→ **EXERCISE DETAILS**: Search the records for the word "анализ" and copy each line in which it appears.

Saved entries:
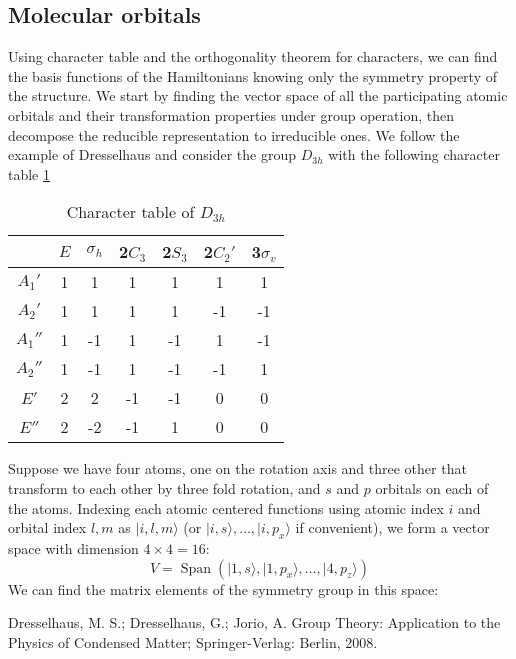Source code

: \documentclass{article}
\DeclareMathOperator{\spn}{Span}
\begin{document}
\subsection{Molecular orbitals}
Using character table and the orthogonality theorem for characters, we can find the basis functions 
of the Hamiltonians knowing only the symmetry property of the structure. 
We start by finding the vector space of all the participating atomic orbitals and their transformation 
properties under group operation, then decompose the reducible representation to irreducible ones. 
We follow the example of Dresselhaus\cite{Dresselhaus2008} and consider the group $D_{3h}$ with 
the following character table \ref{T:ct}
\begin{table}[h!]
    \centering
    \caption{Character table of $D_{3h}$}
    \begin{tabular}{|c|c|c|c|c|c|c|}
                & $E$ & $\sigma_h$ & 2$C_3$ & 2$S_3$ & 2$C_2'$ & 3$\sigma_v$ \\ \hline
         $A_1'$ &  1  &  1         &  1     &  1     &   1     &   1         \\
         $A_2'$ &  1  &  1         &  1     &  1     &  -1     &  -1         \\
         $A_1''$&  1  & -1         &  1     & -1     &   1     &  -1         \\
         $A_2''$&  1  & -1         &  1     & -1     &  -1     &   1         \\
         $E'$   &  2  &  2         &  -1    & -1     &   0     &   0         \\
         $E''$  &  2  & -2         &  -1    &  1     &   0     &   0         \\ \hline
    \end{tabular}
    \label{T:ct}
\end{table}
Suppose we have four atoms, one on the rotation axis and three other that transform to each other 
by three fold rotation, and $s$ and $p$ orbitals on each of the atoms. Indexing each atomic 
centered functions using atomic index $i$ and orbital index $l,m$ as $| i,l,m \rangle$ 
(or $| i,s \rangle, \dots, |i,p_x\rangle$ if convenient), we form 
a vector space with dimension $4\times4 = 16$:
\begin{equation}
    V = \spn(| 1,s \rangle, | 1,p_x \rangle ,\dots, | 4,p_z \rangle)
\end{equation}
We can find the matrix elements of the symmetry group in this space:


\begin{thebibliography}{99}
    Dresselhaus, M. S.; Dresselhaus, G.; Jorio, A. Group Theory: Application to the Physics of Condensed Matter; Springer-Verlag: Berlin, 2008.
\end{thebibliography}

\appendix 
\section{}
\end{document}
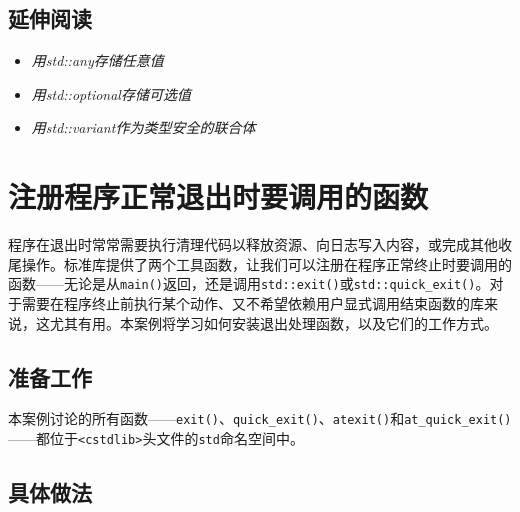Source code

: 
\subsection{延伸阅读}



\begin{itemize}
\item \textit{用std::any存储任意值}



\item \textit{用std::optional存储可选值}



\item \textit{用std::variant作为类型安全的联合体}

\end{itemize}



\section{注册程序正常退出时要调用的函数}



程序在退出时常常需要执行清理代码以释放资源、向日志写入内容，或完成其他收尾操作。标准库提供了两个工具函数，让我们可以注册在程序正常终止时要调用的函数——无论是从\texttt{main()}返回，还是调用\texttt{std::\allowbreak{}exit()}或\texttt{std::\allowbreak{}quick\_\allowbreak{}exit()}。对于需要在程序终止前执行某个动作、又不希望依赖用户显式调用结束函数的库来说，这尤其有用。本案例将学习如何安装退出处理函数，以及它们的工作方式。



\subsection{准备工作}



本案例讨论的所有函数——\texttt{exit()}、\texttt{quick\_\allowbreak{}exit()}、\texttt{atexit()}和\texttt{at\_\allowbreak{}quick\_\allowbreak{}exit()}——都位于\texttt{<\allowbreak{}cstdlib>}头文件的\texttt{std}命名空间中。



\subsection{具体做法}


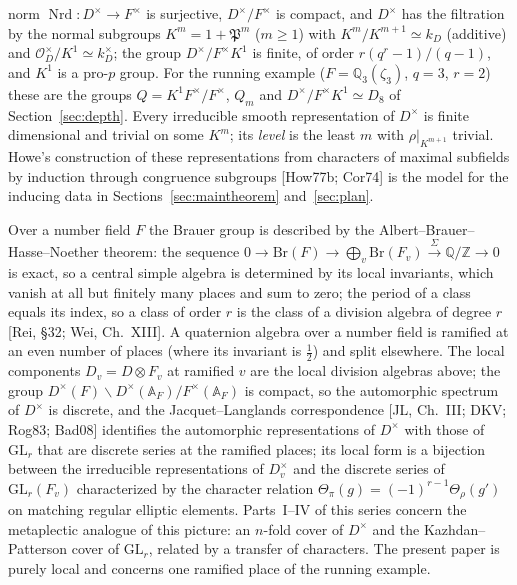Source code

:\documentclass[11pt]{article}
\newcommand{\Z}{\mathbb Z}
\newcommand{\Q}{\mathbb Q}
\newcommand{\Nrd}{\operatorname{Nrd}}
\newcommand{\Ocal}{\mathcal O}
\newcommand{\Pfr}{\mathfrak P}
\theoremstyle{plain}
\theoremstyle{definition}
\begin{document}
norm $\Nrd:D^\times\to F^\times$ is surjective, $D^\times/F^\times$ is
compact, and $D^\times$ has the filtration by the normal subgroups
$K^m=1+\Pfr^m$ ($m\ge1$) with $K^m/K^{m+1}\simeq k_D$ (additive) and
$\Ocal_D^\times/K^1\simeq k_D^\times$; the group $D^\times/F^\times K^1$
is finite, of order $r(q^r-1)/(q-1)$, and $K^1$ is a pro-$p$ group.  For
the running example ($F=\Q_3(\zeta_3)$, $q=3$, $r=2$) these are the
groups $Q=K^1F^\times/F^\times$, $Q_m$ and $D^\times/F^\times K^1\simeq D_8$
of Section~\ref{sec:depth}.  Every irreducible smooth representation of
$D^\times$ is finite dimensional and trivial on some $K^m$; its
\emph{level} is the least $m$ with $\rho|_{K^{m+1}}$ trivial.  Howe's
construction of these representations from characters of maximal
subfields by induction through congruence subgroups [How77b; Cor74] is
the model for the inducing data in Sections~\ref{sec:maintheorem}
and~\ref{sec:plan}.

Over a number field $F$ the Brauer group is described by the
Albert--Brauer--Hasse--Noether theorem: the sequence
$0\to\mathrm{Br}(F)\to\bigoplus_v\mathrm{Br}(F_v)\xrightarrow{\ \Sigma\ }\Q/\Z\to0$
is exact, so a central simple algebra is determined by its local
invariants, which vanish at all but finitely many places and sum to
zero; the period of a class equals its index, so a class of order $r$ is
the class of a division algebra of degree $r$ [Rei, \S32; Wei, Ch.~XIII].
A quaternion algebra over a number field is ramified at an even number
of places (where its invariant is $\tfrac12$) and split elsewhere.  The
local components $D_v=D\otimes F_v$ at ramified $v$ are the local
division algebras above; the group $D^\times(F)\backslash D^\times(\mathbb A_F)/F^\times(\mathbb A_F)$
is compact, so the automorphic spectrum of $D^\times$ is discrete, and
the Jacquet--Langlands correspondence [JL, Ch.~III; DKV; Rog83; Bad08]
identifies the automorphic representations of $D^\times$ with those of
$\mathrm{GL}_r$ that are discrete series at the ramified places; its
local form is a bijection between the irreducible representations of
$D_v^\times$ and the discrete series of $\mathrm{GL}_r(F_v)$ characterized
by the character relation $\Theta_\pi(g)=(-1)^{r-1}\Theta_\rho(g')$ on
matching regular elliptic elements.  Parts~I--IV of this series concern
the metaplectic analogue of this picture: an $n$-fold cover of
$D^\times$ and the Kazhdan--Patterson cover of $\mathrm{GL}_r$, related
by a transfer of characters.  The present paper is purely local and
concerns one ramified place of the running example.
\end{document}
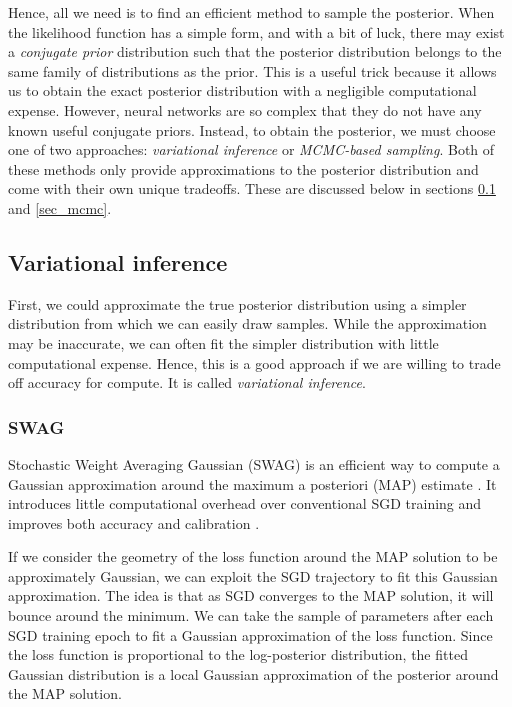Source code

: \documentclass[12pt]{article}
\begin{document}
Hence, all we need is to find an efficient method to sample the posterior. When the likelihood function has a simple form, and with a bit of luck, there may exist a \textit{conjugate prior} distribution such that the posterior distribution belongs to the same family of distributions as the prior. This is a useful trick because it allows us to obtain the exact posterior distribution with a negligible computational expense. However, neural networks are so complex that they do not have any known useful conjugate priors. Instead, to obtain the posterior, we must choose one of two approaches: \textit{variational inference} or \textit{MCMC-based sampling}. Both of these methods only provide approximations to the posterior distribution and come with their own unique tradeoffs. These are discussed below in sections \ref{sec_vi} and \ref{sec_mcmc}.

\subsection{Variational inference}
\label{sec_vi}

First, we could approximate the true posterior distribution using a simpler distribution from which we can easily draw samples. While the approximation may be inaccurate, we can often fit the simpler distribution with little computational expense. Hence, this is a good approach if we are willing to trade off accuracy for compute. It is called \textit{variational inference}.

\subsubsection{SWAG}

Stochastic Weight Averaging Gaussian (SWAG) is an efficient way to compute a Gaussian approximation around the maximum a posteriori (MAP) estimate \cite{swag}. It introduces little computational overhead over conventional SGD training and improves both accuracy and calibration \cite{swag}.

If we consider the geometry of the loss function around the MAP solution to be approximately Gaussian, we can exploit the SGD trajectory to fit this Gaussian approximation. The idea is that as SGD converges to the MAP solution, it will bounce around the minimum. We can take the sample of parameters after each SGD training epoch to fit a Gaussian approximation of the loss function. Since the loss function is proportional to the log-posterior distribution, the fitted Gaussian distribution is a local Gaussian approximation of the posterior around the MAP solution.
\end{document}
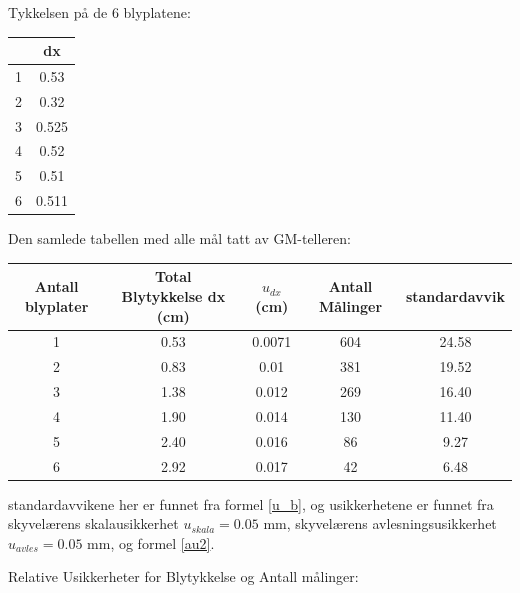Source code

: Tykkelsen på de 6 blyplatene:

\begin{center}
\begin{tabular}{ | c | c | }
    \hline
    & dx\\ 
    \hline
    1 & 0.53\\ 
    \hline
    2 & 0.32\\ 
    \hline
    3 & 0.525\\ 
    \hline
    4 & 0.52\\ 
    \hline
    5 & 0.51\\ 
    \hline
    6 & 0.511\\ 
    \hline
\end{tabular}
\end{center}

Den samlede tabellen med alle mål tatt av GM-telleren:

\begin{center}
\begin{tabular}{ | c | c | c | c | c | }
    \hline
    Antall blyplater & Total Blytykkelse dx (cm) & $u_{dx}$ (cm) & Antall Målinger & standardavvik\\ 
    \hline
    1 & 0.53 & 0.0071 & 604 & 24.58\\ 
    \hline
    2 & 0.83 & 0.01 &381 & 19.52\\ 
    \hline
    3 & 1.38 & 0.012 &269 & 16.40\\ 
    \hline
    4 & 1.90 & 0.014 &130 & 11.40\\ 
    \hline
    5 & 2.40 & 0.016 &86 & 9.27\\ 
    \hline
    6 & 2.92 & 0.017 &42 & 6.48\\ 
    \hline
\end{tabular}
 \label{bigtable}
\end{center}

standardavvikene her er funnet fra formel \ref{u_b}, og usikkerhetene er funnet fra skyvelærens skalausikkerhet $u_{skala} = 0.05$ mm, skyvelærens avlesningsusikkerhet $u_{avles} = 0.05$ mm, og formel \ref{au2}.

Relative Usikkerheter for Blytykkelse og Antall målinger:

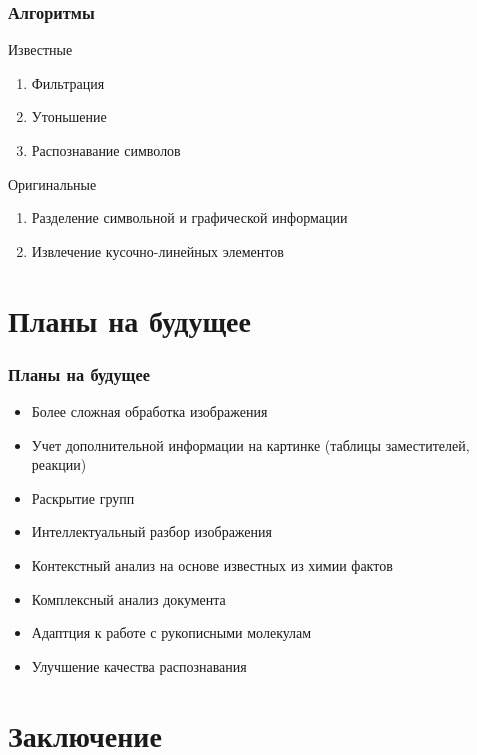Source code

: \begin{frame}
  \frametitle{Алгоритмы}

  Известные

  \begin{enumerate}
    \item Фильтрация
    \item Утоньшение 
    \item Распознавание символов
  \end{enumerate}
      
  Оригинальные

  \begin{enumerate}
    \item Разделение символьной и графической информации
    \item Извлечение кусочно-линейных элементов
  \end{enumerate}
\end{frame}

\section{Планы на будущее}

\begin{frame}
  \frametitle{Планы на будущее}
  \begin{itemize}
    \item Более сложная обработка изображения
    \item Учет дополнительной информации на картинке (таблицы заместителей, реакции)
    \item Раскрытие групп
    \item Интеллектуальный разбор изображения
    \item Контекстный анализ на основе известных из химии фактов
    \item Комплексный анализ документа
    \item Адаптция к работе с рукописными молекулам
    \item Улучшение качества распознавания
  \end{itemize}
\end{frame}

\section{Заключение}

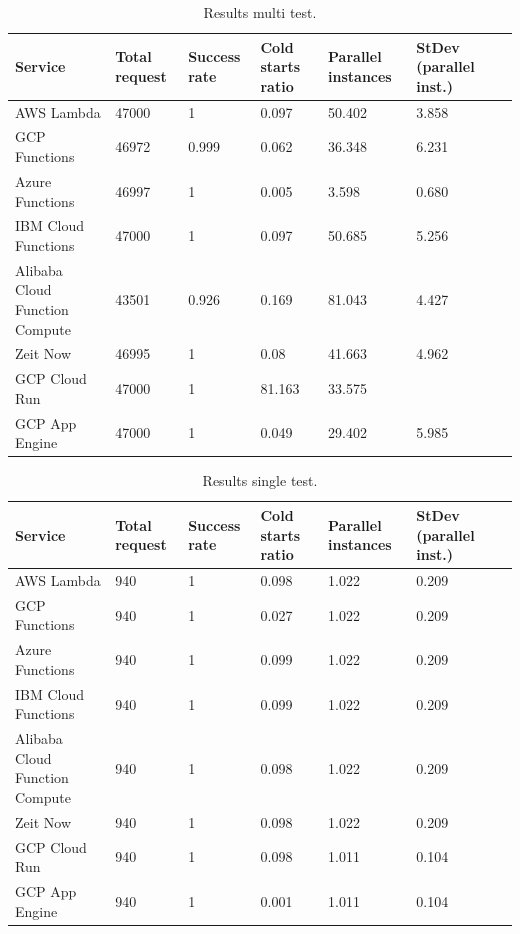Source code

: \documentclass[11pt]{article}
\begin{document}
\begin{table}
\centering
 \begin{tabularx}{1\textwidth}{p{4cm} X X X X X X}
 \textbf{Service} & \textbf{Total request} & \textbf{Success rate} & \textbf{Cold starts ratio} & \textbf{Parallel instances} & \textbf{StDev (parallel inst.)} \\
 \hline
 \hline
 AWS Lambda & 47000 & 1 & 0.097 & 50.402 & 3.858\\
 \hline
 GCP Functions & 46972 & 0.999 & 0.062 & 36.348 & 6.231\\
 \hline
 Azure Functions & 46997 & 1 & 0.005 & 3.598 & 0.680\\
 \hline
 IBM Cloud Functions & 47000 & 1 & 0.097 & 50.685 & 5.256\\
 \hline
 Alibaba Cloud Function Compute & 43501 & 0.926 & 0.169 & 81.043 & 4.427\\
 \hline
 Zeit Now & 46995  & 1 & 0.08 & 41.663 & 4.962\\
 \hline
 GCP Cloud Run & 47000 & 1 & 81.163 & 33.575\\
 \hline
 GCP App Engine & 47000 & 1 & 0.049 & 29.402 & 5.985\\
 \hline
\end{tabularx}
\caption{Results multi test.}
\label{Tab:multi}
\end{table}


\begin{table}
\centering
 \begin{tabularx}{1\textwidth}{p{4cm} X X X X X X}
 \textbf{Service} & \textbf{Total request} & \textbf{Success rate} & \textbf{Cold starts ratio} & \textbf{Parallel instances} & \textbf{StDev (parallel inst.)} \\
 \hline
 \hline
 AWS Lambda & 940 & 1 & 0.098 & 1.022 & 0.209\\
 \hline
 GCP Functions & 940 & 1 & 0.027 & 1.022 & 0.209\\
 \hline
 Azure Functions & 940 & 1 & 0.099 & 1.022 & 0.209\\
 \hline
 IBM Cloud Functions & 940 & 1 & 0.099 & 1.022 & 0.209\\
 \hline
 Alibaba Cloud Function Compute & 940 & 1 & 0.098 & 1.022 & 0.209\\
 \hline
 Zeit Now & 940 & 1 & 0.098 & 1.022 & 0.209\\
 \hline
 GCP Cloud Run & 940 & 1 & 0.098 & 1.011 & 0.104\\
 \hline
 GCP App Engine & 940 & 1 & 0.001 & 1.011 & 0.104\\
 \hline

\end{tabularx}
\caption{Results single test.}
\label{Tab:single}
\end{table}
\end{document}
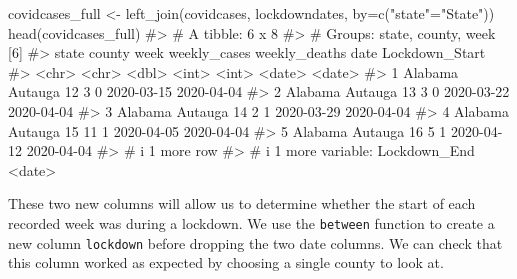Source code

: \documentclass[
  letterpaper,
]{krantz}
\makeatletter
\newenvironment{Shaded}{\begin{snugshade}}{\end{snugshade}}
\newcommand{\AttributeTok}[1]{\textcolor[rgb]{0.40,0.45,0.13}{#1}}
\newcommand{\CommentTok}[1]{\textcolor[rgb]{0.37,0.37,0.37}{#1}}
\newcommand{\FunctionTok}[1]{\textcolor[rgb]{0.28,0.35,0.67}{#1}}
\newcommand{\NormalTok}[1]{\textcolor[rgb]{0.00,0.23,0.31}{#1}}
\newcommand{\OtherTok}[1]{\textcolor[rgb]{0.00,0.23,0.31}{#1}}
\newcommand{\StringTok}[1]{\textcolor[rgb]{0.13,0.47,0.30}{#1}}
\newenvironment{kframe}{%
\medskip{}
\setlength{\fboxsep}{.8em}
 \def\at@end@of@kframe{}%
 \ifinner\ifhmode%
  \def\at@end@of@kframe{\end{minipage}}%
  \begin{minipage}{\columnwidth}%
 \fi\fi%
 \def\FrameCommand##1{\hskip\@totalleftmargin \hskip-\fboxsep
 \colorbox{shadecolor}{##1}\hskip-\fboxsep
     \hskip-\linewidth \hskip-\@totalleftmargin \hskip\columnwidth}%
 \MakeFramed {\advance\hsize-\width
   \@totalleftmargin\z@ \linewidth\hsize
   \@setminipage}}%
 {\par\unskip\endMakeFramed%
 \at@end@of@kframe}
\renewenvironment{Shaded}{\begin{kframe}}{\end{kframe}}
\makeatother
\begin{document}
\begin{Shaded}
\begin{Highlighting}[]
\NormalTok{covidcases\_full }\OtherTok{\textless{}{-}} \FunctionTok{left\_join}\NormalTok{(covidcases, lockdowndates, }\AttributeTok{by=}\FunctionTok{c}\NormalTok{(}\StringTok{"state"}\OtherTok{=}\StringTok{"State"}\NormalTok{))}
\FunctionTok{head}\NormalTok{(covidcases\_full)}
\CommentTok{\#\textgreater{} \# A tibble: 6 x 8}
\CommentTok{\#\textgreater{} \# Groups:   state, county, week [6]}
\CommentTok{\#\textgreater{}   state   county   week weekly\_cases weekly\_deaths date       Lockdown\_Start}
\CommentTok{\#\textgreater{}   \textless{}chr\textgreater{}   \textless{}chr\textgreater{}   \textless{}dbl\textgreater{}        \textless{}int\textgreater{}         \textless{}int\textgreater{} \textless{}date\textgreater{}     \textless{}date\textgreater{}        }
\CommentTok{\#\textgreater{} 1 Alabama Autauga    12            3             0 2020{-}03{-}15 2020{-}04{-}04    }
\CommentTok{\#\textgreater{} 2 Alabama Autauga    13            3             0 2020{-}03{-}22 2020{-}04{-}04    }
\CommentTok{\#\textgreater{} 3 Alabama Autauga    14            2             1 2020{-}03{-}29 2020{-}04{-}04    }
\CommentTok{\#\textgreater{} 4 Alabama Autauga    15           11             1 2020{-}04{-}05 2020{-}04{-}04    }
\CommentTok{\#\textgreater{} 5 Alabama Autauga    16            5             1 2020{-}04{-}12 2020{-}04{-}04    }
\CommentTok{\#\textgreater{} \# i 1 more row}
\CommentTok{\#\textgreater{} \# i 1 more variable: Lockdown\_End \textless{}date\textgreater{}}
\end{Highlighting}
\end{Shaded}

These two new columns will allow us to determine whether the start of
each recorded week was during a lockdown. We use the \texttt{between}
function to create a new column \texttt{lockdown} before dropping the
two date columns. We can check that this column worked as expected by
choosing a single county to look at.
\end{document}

→ **EXERCISE SOLUTION**:
    \item Контекстный анализ на основе известных из химии фактов
    \item Комплексный анализ документа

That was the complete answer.